Exercise description: Return only those lines of the records below in which "delete" appears.

Records for this task:
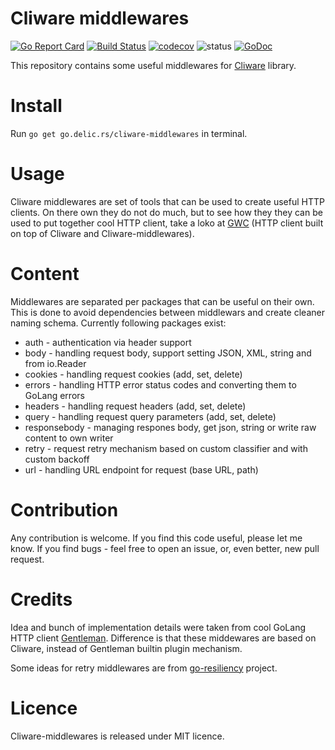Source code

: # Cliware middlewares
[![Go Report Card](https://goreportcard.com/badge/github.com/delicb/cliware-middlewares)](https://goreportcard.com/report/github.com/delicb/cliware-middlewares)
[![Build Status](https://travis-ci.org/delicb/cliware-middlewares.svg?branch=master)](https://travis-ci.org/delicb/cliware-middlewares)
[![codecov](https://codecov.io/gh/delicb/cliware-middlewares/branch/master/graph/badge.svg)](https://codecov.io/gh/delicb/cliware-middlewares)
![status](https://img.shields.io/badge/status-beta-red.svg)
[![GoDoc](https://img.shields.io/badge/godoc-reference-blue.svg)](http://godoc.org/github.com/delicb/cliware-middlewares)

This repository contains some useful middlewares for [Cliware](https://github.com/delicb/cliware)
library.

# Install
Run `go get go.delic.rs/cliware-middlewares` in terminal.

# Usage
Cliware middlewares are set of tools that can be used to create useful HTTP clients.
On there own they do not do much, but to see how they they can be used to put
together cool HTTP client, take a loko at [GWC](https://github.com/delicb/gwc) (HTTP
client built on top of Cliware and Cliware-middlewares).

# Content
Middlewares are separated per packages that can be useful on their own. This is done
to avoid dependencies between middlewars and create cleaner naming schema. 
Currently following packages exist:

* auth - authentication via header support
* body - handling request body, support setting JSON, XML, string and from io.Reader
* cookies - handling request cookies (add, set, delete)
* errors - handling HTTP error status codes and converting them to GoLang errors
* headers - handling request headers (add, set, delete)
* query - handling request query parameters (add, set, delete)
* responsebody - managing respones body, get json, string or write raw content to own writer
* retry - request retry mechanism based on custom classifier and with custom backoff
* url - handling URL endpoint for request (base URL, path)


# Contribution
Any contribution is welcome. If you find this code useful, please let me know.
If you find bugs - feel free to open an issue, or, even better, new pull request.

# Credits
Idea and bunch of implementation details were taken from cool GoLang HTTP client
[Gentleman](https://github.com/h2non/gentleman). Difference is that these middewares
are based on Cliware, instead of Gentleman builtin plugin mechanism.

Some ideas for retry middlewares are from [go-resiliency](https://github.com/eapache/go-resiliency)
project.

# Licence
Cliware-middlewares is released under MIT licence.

--

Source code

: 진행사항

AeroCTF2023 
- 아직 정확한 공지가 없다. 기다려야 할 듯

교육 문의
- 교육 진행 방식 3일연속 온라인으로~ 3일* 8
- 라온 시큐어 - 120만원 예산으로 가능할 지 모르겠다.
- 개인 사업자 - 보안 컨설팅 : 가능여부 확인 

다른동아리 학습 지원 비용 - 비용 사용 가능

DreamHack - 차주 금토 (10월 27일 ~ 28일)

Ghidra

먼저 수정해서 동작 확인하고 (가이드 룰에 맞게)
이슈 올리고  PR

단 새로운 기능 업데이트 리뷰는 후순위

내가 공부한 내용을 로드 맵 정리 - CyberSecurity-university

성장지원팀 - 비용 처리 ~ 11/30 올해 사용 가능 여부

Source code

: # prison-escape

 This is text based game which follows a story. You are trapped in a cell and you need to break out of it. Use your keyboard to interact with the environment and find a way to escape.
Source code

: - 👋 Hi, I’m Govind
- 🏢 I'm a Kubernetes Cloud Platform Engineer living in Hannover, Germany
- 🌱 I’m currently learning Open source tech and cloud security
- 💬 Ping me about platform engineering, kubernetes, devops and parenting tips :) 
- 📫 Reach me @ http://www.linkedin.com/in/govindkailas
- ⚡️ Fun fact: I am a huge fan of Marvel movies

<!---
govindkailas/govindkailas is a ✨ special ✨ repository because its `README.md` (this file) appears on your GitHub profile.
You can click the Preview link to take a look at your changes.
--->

* * *

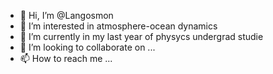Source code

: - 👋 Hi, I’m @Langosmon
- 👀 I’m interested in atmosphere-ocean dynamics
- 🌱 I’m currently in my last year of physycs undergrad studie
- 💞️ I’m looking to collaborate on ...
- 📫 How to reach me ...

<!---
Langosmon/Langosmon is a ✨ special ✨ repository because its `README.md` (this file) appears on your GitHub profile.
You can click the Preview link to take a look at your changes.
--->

Solution for this problem:
* cookies - handling request cookies (add, set, delete)
* headers - handling request headers (add, set, delete)
* query - handling request query parameters (add, set, delete)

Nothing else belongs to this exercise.